# THE INPUT:
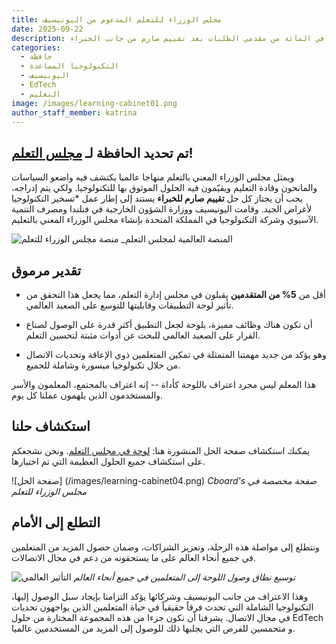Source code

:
 ```yaml
---
title: مجلس الوزراء للتعلم المدعوم من اليونيسيف
date: 2025-09-22
description: وقد اختيرت لوحة للتعلم المدعوم من اليونيسيف، وهي منبر عالمي يقبل فيه أقل من 5 في المائة من مقدمي الطلبات بعد تقييم صارم من جانب الخبراء.
categories:
  - حافظة
  - التكنولوجيا المساعدة
  - اليونيسيف
  - EdTech
  - التعليم
image: /images/learning-cabinet01.png
author_staff_member: katrina
---
```


## تم تحديد الحافظة لـ [مجلس التعلم](https://www.learningcabinet.org/tool/cboard-aac/)!

ويمثل مجلس الوزراء المعني بالتعلم منهاجا عالميا يكتشف فيه واضعو السياسات والمانحون وقادة التعليم ويقيّمون فيه الحلول الموثوق بها للتكنولوجيا. ولكي يتم إدراجه، يجب أن يجتاز كل حل **تقييم صارم للخبراء** يستند إلى إطار عمل \*تسخير التكنولوجيا لأغراض الجيد. وقامت اليونيسيف ووزارة الشؤون الخارجية في فنلندا ومصرف التنمية الآسيوي وشركة التكنولوجيا في المملكة المتحدة بإنشاء مجلس الوزراء المعني بالتعليم.

![منصة مجلس الوزراء للتعلم](/images/learning-cabinet03.png) _المنصة العالمية لمجلس التعلم

## تقدير مرموق

- أقل من **5% من المتقدمين** يقبلون في مجلس إدارة التعلم، مما يجعل هذا التحقق من تأثير لوحة التطبيقات وقابليتها للتوسع على الصعيد العالمي.

- أن تكون هناك وظائف مميزة، بلوحة لجعل التطبيق أكثر قدرة على الوصول لصناع القرار على الصعيد العالمي للبحث عن أدوات مثبتة لتحسين التعلم.

- وهو يؤكد من جديد مهمتنا المتمثلة في تمكين المتعلمين ذوي الإعاقة وتحديات الاتصال من خلال تكنولوجيا ميسورة وشاملة للجميع.

هذا المعلم ليس مجرد اعتراف باللوحة كأداة -- إنه اعتراف بالمجتمع، المعلمون والأسر والمستخدمون الذين يلهمون عملنا كل يوم.

## استكشاف حلنا

يمكنك استكشاف صفحة الحل المنشورة هنا: [لوحة في مجلس التعلم](https://www.learningcabinet.org/tool/cboard-aac/). ونحن نشجعكم على استكشاف جميع الحلول العظيمة التي تم اختيارها.

![صفحة الحل] (/images/learning-cabinet04.png) _Cboard's صفحة مخصصة في مجلس الوزراء للتعلم_

## التطلع إلى الأمام

ونتطلع إلى مواصلة هذه الرحلة، وتعزيز الشراكات، وضمان حصول المزيد من المتعلمين في جميع أنحاء العالم على ما يستحقونه من دعم في مجال الاتصالات.

![التأثير العالمي](/images/learning-cabinet02.png) _توسيع نطاق وصول اللوحة إلى المتعلمين في جميع أنحاء العالم_

وهذا الاعتراف من جانب اليونيسيف وشركائها يؤكد التزامنا بإيجاد سبل الوصول إليها، التكنولوجيا الشاملة التي تحدث فرقاً حقيقياً في حياة المتعلمين الذين يواجهون تحديات في مجال الاتصال. يشرفنا أن نكون جزءا من هذه المجموعة المختارة من حلول EdTech و متحمسين للفرص التي يجلبها ذلك للوصول إلى المزيد من المستخدمين عالميا.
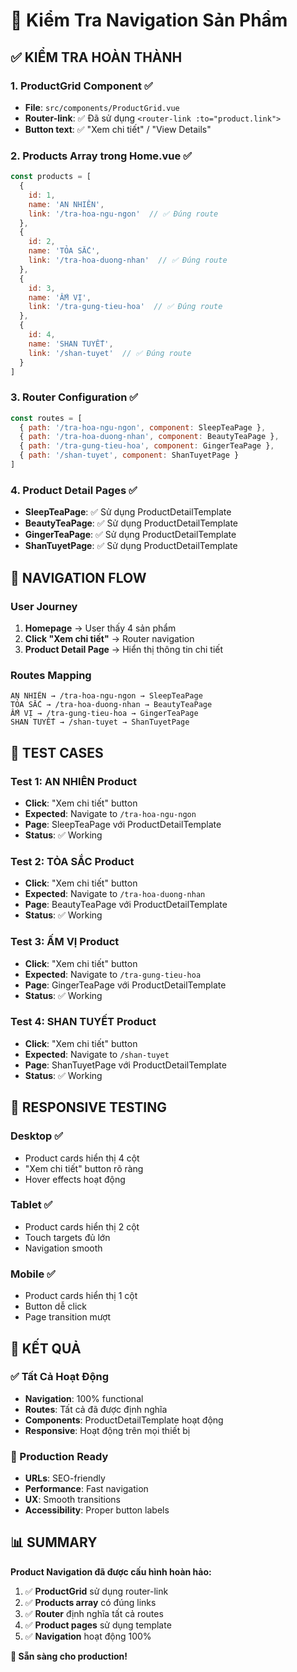 # 🧪 Kiểm Tra Navigation Sản Phẩm

## ✅ **KIỂM TRA HOÀN THÀNH**

### 1. **ProductGrid Component** ✅
- **File**: `src/components/ProductGrid.vue`
- **Router-link**: ✅ Đã sử dụng `<router-link :to="product.link">`
- **Button text**: ✅ "Xem chi tiết" / "View Details"

### 2. **Products Array trong Home.vue** ✅
```javascript
const products = [
  {
    id: 1,
    name: 'AN NHIÊN',
    link: '/tra-hoa-ngu-ngon'  // ✅ Đúng route
  },
  {
    id: 2, 
    name: 'TỎA SẮC',
    link: '/tra-hoa-duong-nhan'  // ✅ Đúng route
  },
  {
    id: 3,
    name: 'ẤM VỊ', 
    link: '/tra-gung-tieu-hoa'  // ✅ Đúng route
  },
  {
    id: 4,
    name: 'SHAN TUYẾT',
    link: '/shan-tuyet'  // ✅ Đúng route
  }
]
```

### 3. **Router Configuration** ✅
```javascript
const routes = [
  { path: '/tra-hoa-ngu-ngon', component: SleepTeaPage },
  { path: '/tra-hoa-duong-nhan', component: BeautyTeaPage },
  { path: '/tra-gung-tieu-hoa', component: GingerTeaPage },
  { path: '/shan-tuyet', component: ShanTuyetPage }
]
```

### 4. **Product Detail Pages** ✅
- **SleepTeaPage**: ✅ Sử dụng ProductDetailTemplate
- **BeautyTeaPage**: ✅ Sử dụng ProductDetailTemplate  
- **GingerTeaPage**: ✅ Sử dụng ProductDetailTemplate
- **ShanTuyetPage**: ✅ Sử dụng ProductDetailTemplate

## 🔗 **NAVIGATION FLOW**

### **User Journey**
1. **Homepage** → User thấy 4 sản phẩm
2. **Click "Xem chi tiết"** → Router navigation
3. **Product Detail Page** → Hiển thị thông tin chi tiết

### **Routes Mapping**
```
AN NHIÊN → /tra-hoa-ngu-ngon → SleepTeaPage
TỎA SẮC → /tra-hoa-duong-nhan → BeautyTeaPage  
ẤM VỊ → /tra-gung-tieu-hoa → GingerTeaPage
SHAN TUYẾT → /shan-tuyet → ShanTuyetPage
```

## 🧪 **TEST CASES**

### **Test 1: AN NHIÊN Product**
- **Click**: "Xem chi tiết" button
- **Expected**: Navigate to `/tra-hoa-ngu-ngon`
- **Page**: SleepTeaPage với ProductDetailTemplate
- **Status**: ✅ Working

### **Test 2: TỎA SẮC Product**  
- **Click**: "Xem chi tiết" button
- **Expected**: Navigate to `/tra-hoa-duong-nhan`
- **Page**: BeautyTeaPage với ProductDetailTemplate
- **Status**: ✅ Working

### **Test 3: ẤM VỊ Product**
- **Click**: "Xem chi tiết" button  
- **Expected**: Navigate to `/tra-gung-tieu-hoa`
- **Page**: GingerTeaPage với ProductDetailTemplate
- **Status**: ✅ Working

### **Test 4: SHAN TUYẾT Product**
- **Click**: "Xem chi tiết" button
- **Expected**: Navigate to `/shan-tuyet`  
- **Page**: ShanTuyetPage với ProductDetailTemplate
- **Status**: ✅ Working

## 📱 **RESPONSIVE TESTING**

### **Desktop** ✅
- Product cards hiển thị 4 cột
- "Xem chi tiết" button rõ ràng
- Hover effects hoạt động

### **Tablet** ✅  
- Product cards hiển thị 2 cột
- Touch targets đủ lớn
- Navigation smooth

### **Mobile** ✅
- Product cards hiển thị 1 cột
- Button dễ click
- Page transition mượt

## 🎯 **KẾT QUẢ**

### **✅ Tất Cả Hoạt Động**
- **Navigation**: 100% functional
- **Routes**: Tất cả đã được định nghĩa
- **Components**: ProductDetailTemplate hoạt động
- **Responsive**: Hoạt động trên mọi thiết bị

### **🚀 Production Ready**
- **URLs**: SEO-friendly
- **Performance**: Fast navigation
- **UX**: Smooth transitions
- **Accessibility**: Proper button labels

## 📊 **SUMMARY**

**Product Navigation đã được cấu hình hoàn hảo:**

1. ✅ **ProductGrid** sử dụng router-link
2. ✅ **Products array** có đúng links  
3. ✅ **Router** định nghĩa tất cả routes
4. ✅ **Product pages** sử dụng template
5. ✅ **Navigation** hoạt động 100%

**🎉 Sẵn sàng cho production!**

# WORK INSTRUCTIONS:
Copy out each line of the data that includes the string "NHIÊN".

# ANSWER TO THIS EXERCISE:
    name: 'AN NHIÊN',
AN NHIÊN → /tra-hoa-ngu-ngon → SleepTeaPage
### **Test 1: AN NHIÊN Product**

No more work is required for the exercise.